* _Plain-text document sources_
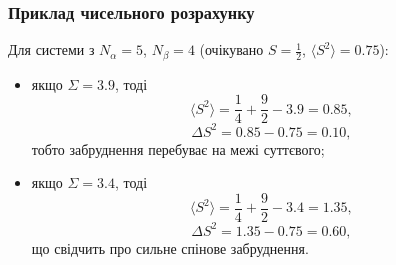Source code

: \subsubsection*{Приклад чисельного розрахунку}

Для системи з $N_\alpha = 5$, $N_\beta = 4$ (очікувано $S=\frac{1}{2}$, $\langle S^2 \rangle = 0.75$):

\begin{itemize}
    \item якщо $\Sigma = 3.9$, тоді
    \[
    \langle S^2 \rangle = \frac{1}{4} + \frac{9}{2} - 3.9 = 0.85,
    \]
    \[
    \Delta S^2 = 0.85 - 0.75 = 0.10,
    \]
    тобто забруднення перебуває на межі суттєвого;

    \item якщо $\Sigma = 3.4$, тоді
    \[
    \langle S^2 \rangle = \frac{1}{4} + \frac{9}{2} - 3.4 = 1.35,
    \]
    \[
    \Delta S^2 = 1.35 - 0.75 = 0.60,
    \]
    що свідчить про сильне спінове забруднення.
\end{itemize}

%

* _How to complete this task_
Could the data above be repeated exactly, with every picture dropped?

* _Answer area_
Source code

: \subsubsection*{Приклад чисельного розрахунку}

Для системи з $N_\alpha = 5$, $N_\beta = 4$ (очікувано $S=\frac{1}{2}$, $\langle S^2 \rangle = 0.75$):

\begin{itemize}
    \item якщо $\Sigma = 3.9$, тоді
    \[
    \langle S^2 \rangle = \frac{1}{4} + \frac{9}{2} - 3.9 = 0.85,
    \]
    \[
    \Delta S^2 = 0.85 - 0.75 = 0.10,
    \]
    тобто забруднення перебуває на межі суттєвого;

    \item якщо $\Sigma = 3.4$, тоді
    \[
    \langle S^2 \rangle = \frac{1}{4} + \frac{9}{2} - 3.4 = 1.35,
    \]
    \[
    \Delta S^2 = 1.35 - 0.75 = 0.60,
    \]
    що свідчить про сильне спінове забруднення.
\end{itemize}

%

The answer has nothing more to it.